Source texts of formatted documents:
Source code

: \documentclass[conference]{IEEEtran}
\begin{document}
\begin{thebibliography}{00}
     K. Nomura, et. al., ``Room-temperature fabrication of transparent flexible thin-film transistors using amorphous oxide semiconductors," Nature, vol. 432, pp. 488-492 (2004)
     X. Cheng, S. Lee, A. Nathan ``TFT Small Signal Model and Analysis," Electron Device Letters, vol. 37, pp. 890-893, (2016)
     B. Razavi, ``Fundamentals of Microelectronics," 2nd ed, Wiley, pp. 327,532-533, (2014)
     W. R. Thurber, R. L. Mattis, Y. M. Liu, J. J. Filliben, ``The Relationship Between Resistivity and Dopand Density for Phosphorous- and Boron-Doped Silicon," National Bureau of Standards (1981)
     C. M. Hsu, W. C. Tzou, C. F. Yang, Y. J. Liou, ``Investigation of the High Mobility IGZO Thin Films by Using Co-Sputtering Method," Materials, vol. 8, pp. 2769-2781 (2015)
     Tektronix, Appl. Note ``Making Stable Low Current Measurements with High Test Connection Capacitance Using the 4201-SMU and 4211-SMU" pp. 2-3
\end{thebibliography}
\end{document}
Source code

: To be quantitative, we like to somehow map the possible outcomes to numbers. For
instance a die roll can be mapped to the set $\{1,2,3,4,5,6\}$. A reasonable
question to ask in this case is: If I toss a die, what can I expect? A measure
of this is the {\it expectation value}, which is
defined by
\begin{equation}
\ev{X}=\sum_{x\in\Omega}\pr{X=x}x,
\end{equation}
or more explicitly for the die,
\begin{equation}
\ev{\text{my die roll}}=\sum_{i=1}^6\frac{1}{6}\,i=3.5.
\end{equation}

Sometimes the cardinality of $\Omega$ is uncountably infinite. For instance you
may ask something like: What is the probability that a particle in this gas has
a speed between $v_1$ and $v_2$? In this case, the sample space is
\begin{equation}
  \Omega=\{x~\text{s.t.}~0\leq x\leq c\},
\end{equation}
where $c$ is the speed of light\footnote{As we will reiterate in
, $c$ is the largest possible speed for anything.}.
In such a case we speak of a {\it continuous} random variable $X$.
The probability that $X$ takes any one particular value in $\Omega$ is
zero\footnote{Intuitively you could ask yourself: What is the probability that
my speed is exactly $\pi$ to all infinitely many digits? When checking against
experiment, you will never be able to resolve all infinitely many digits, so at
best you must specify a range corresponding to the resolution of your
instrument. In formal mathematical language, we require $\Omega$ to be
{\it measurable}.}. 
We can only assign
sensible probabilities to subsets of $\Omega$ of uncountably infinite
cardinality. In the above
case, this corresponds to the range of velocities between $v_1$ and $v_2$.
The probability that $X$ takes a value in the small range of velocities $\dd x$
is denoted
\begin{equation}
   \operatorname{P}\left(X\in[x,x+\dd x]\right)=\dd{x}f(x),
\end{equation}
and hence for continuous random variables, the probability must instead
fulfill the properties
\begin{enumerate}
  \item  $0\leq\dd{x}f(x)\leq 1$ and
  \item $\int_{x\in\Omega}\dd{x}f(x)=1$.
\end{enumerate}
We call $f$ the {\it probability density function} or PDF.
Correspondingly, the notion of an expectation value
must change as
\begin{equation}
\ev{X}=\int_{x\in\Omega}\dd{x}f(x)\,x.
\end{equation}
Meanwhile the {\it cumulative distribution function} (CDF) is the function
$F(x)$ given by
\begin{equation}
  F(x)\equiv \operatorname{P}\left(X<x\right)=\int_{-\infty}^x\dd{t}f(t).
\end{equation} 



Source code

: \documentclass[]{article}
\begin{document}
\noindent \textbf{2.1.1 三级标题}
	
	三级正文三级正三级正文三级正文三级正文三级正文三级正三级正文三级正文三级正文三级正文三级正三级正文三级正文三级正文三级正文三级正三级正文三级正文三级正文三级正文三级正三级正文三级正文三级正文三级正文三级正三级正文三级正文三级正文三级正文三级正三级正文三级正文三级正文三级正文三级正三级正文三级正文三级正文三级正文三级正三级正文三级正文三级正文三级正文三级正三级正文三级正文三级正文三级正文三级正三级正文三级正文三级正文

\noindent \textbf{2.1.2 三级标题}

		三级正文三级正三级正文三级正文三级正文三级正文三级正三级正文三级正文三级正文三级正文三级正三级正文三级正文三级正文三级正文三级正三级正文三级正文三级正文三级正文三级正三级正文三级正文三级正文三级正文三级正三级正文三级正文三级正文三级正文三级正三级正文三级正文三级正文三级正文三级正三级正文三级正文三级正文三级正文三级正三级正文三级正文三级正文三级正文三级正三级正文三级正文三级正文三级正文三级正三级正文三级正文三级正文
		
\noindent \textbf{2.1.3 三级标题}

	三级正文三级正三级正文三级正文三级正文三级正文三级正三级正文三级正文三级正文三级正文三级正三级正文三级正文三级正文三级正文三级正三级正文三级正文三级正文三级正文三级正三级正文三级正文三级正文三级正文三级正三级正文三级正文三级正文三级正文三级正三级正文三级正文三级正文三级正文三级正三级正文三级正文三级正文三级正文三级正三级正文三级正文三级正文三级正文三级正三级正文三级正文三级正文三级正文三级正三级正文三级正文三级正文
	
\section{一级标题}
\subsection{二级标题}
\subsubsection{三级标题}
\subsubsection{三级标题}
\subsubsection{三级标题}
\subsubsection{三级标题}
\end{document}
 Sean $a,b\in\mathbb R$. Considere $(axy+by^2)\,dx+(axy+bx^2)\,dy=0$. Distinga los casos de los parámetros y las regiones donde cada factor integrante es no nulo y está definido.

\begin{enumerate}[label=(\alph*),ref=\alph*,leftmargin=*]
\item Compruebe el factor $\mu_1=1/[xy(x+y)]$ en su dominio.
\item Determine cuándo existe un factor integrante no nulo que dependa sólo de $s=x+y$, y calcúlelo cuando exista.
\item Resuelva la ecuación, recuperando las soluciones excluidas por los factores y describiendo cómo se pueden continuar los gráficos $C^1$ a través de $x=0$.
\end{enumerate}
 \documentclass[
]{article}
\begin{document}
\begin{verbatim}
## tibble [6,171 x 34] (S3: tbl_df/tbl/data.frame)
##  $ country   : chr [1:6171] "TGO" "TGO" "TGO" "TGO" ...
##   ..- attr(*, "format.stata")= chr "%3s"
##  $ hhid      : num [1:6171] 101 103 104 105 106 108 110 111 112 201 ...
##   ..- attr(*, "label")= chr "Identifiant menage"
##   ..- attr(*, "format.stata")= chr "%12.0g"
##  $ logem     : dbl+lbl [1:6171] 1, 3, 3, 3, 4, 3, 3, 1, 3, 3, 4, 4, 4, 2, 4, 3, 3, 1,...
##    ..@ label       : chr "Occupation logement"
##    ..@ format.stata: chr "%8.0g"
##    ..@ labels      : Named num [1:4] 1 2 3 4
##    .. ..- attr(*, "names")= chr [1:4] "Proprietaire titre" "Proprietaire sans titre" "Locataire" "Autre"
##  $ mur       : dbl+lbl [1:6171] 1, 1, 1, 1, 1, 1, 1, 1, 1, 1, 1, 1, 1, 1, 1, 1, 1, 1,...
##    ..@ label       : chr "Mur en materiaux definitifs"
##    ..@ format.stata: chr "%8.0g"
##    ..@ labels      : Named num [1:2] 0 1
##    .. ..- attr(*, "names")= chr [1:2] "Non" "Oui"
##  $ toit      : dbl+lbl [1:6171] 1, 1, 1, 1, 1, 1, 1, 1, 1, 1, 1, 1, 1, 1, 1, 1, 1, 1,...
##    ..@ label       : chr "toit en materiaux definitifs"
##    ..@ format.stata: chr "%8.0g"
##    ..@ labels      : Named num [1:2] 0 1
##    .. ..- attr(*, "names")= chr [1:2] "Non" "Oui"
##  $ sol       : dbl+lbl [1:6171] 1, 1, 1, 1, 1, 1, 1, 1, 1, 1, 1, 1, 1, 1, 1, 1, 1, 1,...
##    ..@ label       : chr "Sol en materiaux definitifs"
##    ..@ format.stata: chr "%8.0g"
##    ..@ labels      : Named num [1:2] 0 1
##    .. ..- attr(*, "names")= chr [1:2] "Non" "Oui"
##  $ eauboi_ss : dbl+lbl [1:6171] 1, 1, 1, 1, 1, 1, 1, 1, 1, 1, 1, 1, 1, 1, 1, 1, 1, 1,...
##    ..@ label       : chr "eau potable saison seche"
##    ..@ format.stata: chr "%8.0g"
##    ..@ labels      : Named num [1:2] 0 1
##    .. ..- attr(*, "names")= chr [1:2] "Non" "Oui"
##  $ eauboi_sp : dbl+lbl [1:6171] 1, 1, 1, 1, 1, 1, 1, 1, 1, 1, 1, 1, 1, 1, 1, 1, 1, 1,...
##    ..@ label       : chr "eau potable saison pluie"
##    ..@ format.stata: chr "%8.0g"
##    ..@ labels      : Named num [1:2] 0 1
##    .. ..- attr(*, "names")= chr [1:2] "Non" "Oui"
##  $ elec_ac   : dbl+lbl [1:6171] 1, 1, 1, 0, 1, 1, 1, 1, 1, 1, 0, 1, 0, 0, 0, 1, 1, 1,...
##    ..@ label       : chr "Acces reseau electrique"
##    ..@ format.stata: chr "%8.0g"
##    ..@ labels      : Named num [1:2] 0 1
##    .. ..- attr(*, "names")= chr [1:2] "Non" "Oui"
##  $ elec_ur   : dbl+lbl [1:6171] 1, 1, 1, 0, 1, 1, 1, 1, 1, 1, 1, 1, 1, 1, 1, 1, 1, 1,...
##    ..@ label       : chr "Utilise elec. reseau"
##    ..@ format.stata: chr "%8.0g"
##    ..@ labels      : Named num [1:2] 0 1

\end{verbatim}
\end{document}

▸ Work item
Exactly repeat the lines above, from the opening line through the one with "K. Nomura, et.", and include nothing else.

▸ Output
Source code

: \documentclass[conference]{IEEEtran}
\begin{document}
\begin{thebibliography}{00}
     K. Nomura, et. al., ``Room-temperature fabrication of transparent flexible thin-film transistors using amorphous oxide semiconductors," Nature, vol. 432, pp. 488-492 (2004)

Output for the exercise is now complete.